[Directions for this task] Once the pictures are removed, restate the listing word for word.

[Extracted material]

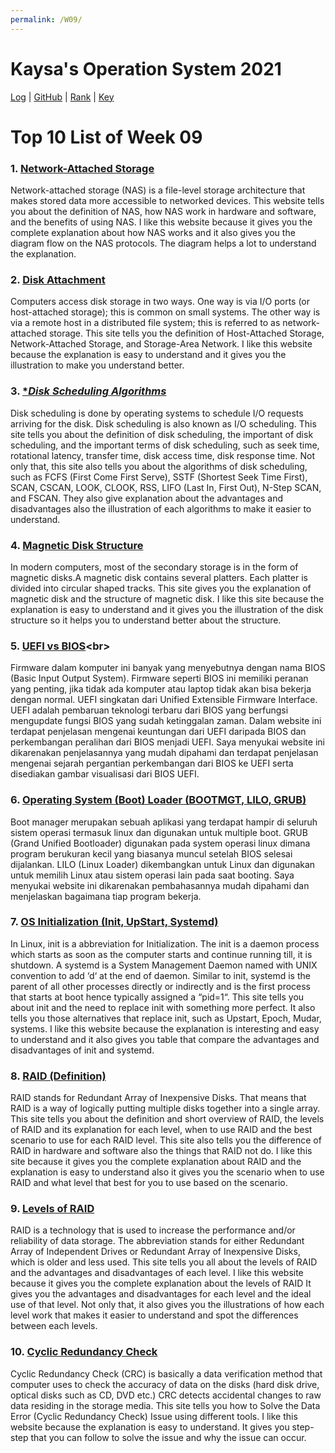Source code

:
 ```yaml
---
permalink: /W09/
---
```


# Kaysa's Operation System 2021

[Log](TXT/mylog.txt) | [GitHub](https://github.com/kaysakay/os211) | [Rank](TXT/myrank.txt) | [Key](TXT/mypubkey.txt)

# Top 10 List of Week 09

### 1. [**Network-Attached Storage**](https://www.redhat.com/en/topics/data-storage/network-attached-storage)<br>
Network-attached storage (NAS) is a file-level storage architecture that makes stored data more accessible to networked devices. This website tells you about the definition of NAS, how NAS work in hardware and software, and the benefits of using NAS. I like this website because it gives you the complete explanation about how NAS works and it also gives you the diagram flow on the NAS protocols. The diagram helps a lot to understand the explanation.

### 2. [**Disk Attachment**](https://padakuu.com/article/108-disk-attachment)<br>
Computers access disk storage in two ways. One way is via I/O ports (or host-attached storage); this is common on small systems. The other way is via a remote host in a distributed file system; this is referred to as network-attached storage. This site tells you the definition of Host-Attached Storage, Network-Attached Storage, and Storage-Area Network. I like this website because the explanation is easy to understand and it gives you the illustration to make you understand better.

### 3. [**Disk Scheduling Algorithms*](https://www.geeksforgeeks.org/disk-scheduling-algorithms/)<br>
Disk scheduling is done by operating systems to schedule I/O requests arriving for the disk. Disk scheduling is also known as I/O scheduling. This site tells you about the definition of disk scheduling, the important of disk scheduling, and the important terms of disk scheduling, such as seek time, rotational latency, transfer time, disk access time, disk response time. Not only that, this site also tells you about the algorithms of disk scheduling, such as FCFS (First Come First Serve), SSTF (Shortest Seek Time First), SCAN, CSCAN, LOOK, CLOOK, RSS, LIFO (Last In, First Out), N-Step SCAN, and FSCAN. They also give explanation about the advantages and disadvantages also the illustration of each algorithms to make it easier to understand.

### 4. [**Magnetic Disk Structure**](https://www.studytonight.com/operating-system/secondary-storage#)<br>
In modern computers, most of the secondary storage is in the form of magnetic disks.A magnetic disk contains several platters. Each platter is divided into circular shaped tracks. This site gives you the explanation of magnetic disk and the structure of magnetic disk. I like this site because the explanation is easy to understand and it gives you the illustration of the disk structure so it helps you to understand better about the structure.

### 5. [**UEFI vs BIOS**](https://qwords.com/blog/apa-itu-uefi-dan-legacy/#:~:text=UEFI%20singkatan%20dari%20Unified%20Extensible,yang%20ada%20pada%20komputer%20server.)<br>
Firmware dalam komputer ini banyak yang menyebutnya dengan nama BIOS (Basic Input Output System). Firmware seperti BIOS ini memiliki peranan yang penting, jika tidak ada komputer atau laptop tidak akan bisa bekerja dengan normal. UEFI singkatan dari Unified Extensible Firmware Interface. UEFI adalah pembaruan teknologi terbaru dari BIOS yang berfungsi mengupdate fungsi BIOS yang sudah ketinggalan zaman. Dalam website ini terdapat penjelasan mengenai keuntungan dari UEFI daripada BIOS dan perkembangan peralihan dari BIOS menjadi UEFI. Saya menyukai website ini dikarenakan penjelasannya yang mudah dipahami dan terdapat penjelasan mengenai sejarah pergantian perkembangan dari BIOS ke UEFI serta disediakan gambar visualisasi dari BIOS UEFI.

### 6. [**Operating System (Boot) Loader (BOOTMGT, LILO, GRUB)**](https://movelongjourney17.wordpress.com/2010/05/22/pengertian-boot-manager-grub-dan-lilo/)<br>
Boot manager merupakan sebuah aplikasi yang terdapat hampir di seluruh sistem operasi termasuk linux dan digunakan untuk multiple boot. GRUB (Grand Unified Bootloader) digunakan pada system operasi linux dimana program berukuran kecil yang biasanya muncul setelah BIOS selesai dijalankan. LILO (Linux Loader) dikembangkan untuk Linux dan digunakan untuk memilih Linux atau sistem operasi lain pada saat booting. Saya menyukai website ini dikarenakan pembahasannya mudah dipahami dan menjelaskan bagaimana tiap program bekerja.

### 7. [**OS Initialization (Init, UpStart, Systemd)**](https://www.tecmint.com/systemd-replaces-init-in-linux/)<br>
In Linux, init is a abbreviation for Initialization. The init is a daemon process which starts as soon as the computer starts and continue running till, it is shutdown. A systemd is a System Management Daemon named with UNIX convention to add ‘d‘ at the end of daemon. Similar to init, systemd is the parent of all other processes directly or indirectly and is the first process that starts at boot hence typically assigned a “pid=1“. This site tells you about init and the need to replace init with something more perfect. It also tells you those alternatives that replace init, such as Upstart, Epoch, Mudar, systems. I like this website because the explanation is interesting and easy to understand and it also gives you table that compare the advantages and disadvantages of init and systemd.

### 8. [**RAID (Definition)**](https://www.steadfast.net/blog/almost-everything-you-need-know-about-raid)<br>
RAID stands for Redundant Array of Inexpensive Disks. That means that RAID is a way of logically putting multiple disks together into a single array. This site tells you about the definition and short overview of RAID, the levels of RAID and its explanation for each level, when to use RAID and the best scenario to use for each RAID level. This site also tells you the difference of RAID in hardware and software also the things that RAID not do. I like this site because it gives you the complete explanation about RAID and the explanation is easy to understand also it gives you the scenario when to use RAID and what level that best for you to use based on the scenario.

### 9. [**Levels of RAID**](https://www.prepressure.com/library/technology/raid)<br>
RAID is a technology that is used to increase the performance and/or reliability of data storage. The abbreviation stands for either Redundant Array of Independent Drives or Redundant Array of Inexpensive Disks, which is older and less used. This site tells you all about the levels of RAID and the advantages and disadvantages of each level. I like this website because it gives you the complete explanation about the levels of RAID It gives you the advantages and disadvantages for each level and the ideal use of that level. Not only that, it also gives you the illustrations of how each level work  that makes it easier to understand and spot the differences between each levels.

### 10. [**Cyclic Redundancy Check**](https://www.stellarinfo.com/blog/how-to-fix-cyclic-redundancy-check-data-error/)<br>
Cyclic Redundancy Check (CRC) is basically a data verification method that computer uses to check the accuracy of data on the disks (hard disk drive, optical disks such as CD, DVD etc.) CRC detects accidental changes to raw data residing in the storage media. This site tells you how to Solve the Data Error (Cyclic Redundancy Check) Issue using different tools. I like this website because the explanation is easy to understand. It gives you step-step that you can follow to solve the issue and why the issue can occur.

[Task response]
Source code

:
 ```yaml
---
permalink: /W09/
---
```


# Kaysa's Operation System 2021

[Log](TXT/mylog.txt) | [GitHub](https://github.com/kaysakay/os211) | [Rank](TXT/myrank.txt) | [Key](TXT/mypubkey.txt)

# Top 10 List of Week 09

### 1. [**Network-Attached Storage**](https://www.redhat.com/en/topics/data-storage/network-attached-storage)<br>
Network-attached storage (NAS) is a file-level storage architecture that makes stored data more accessible to networked devices. This website tells you about the definition of NAS, how NAS work in hardware and software, and the benefits of using NAS. I like this website because it gives you the complete explanation about how NAS works and it also gives you the diagram flow on the NAS protocols. The diagram helps a lot to understand the explanation.

### 2. [**Disk Attachment**](https://padakuu.com/article/108-disk-attachment)<br>
Computers access disk storage in two ways. One way is via I/O ports (or host-attached storage); this is common on small systems. The other way is via a remote host in a distributed file system; this is referred to as network-attached storage. This site tells you the definition of Host-Attached Storage, Network-Attached Storage, and Storage-Area Network. I like this website because the explanation is easy to understand and it gives you the illustration to make you understand better.

### 3. [**Disk Scheduling Algorithms*](https://www.geeksforgeeks.org/disk-scheduling-algorithms/)<br>
Disk scheduling is done by operating systems to schedule I/O requests arriving for the disk. Disk scheduling is also known as I/O scheduling. This site tells you about the definition of disk scheduling, the important of disk scheduling, and the important terms of disk scheduling, such as seek time, rotational latency, transfer time, disk access time, disk response time. Not only that, this site also tells you about the algorithms of disk scheduling, such as FCFS (First Come First Serve), SSTF (Shortest Seek Time First), SCAN, CSCAN, LOOK, CLOOK, RSS, LIFO (Last In, First Out), N-Step SCAN, and FSCAN. They also give explanation about the advantages and disadvantages also the illustration of each algorithms to make it easier to understand.

### 4. [**Magnetic Disk Structure**](https://www.studytonight.com/operating-system/secondary-storage#)<br>
In modern computers, most of the secondary storage is in the form of magnetic disks.A magnetic disk contains several platters. Each platter is divided into circular shaped tracks. This site gives you the explanation of magnetic disk and the structure of magnetic disk. I like this site because the explanation is easy to understand and it gives you the illustration of the disk structure so it helps you to understand better about the structure.

### 5. [**UEFI vs BIOS**](https://qwords.com/blog/apa-itu-uefi-dan-legacy/#:~:text=UEFI%20singkatan%20dari%20Unified%20Extensible,yang%20ada%20pada%20komputer%20server.)<br>
Firmware dalam komputer ini banyak yang menyebutnya dengan nama BIOS (Basic Input Output System). Firmware seperti BIOS ini memiliki peranan yang penting, jika tidak ada komputer atau laptop tidak akan bisa bekerja dengan normal. UEFI singkatan dari Unified Extensible Firmware Interface. UEFI adalah pembaruan teknologi terbaru dari BIOS yang berfungsi mengupdate fungsi BIOS yang sudah ketinggalan zaman. Dalam website ini terdapat penjelasan mengenai keuntungan dari UEFI daripada BIOS dan perkembangan peralihan dari BIOS menjadi UEFI. Saya menyukai website ini dikarenakan penjelasannya yang mudah dipahami dan terdapat penjelasan mengenai sejarah pergantian perkembangan dari BIOS ke UEFI serta disediakan gambar visualisasi dari BIOS UEFI.

### 6. [**Operating System (Boot) Loader (BOOTMGT, LILO, GRUB)**](https://movelongjourney17.wordpress.com/2010/05/22/pengertian-boot-manager-grub-dan-lilo/)<br>
Boot manager merupakan sebuah aplikasi yang terdapat hampir di seluruh sistem operasi termasuk linux dan digunakan untuk multiple boot. GRUB (Grand Unified Bootloader) digunakan pada system operasi linux dimana program berukuran kecil yang biasanya muncul setelah BIOS selesai dijalankan. LILO (Linux Loader) dikembangkan untuk Linux dan digunakan untuk memilih Linux atau sistem operasi lain pada saat booting. Saya menyukai website ini dikarenakan pembahasannya mudah dipahami dan menjelaskan bagaimana tiap program bekerja.

### 7. [**OS Initialization (Init, UpStart, Systemd)**](https://www.tecmint.com/systemd-replaces-init-in-linux/)<br>
In Linux, init is a abbreviation for Initialization. The init is a daemon process which starts as soon as the computer starts and continue running till, it is shutdown. A systemd is a System Management Daemon named with UNIX convention to add ‘d‘ at the end of daemon. Similar to init, systemd is the parent of all other processes directly or indirectly and is the first process that starts at boot hence typically assigned a “pid=1“. This site tells you about init and the need to replace init with something more perfect. It also tells you those alternatives that replace init, such as Upstart, Epoch, Mudar, systems. I like this website because the explanation is interesting and easy to understand and it also gives you table that compare the advantages and disadvantages of init and systemd.

### 8. [**RAID (Definition)**](https://www.steadfast.net/blog/almost-everything-you-need-know-about-raid)<br>
RAID stands for Redundant Array of Inexpensive Disks. That means that RAID is a way of logically putting multiple disks together into a single array. This site tells you about the definition and short overview of RAID, the levels of RAID and its explanation for each level, when to use RAID and the best scenario to use for each RAID level. This site also tells you the difference of RAID in hardware and software also the things that RAID not do. I like this site because it gives you the complete explanation about RAID and the explanation is easy to understand also it gives you the scenario when to use RAID and what level that best for you to use based on the scenario.

### 9. [**Levels of RAID**](https://www.prepressure.com/library/technology/raid)<br>
RAID is a technology that is used to increase the performance and/or reliability of data storage. The abbreviation stands for either Redundant Array of Independent Drives or Redundant Array of Inexpensive Disks, which is older and less used. This site tells you all about the levels of RAID and the advantages and disadvantages of each level. I like this website because it gives you the complete explanation about the levels of RAID It gives you the advantages and disadvantages for each level and the ideal use of that level. Not only that, it also gives you the illustrations of how each level work  that makes it easier to understand and spot the differences between each levels.

### 10. [**Cyclic Redundancy Check**](https://www.stellarinfo.com/blog/how-to-fix-cyclic-redundancy-check-data-error/)<br>
Cyclic Redundancy Check (CRC) is basically a data verification method that computer uses to check the accuracy of data on the disks (hard disk drive, optical disks such as CD, DVD etc.) CRC detects accidental changes to raw data residing in the storage media. This site tells you how to Solve the Data Error (Cyclic Redundancy Check) Issue using different tools. I like this website because the explanation is easy to understand. It gives you step-step that you can follow to solve the issue and why the issue can occur.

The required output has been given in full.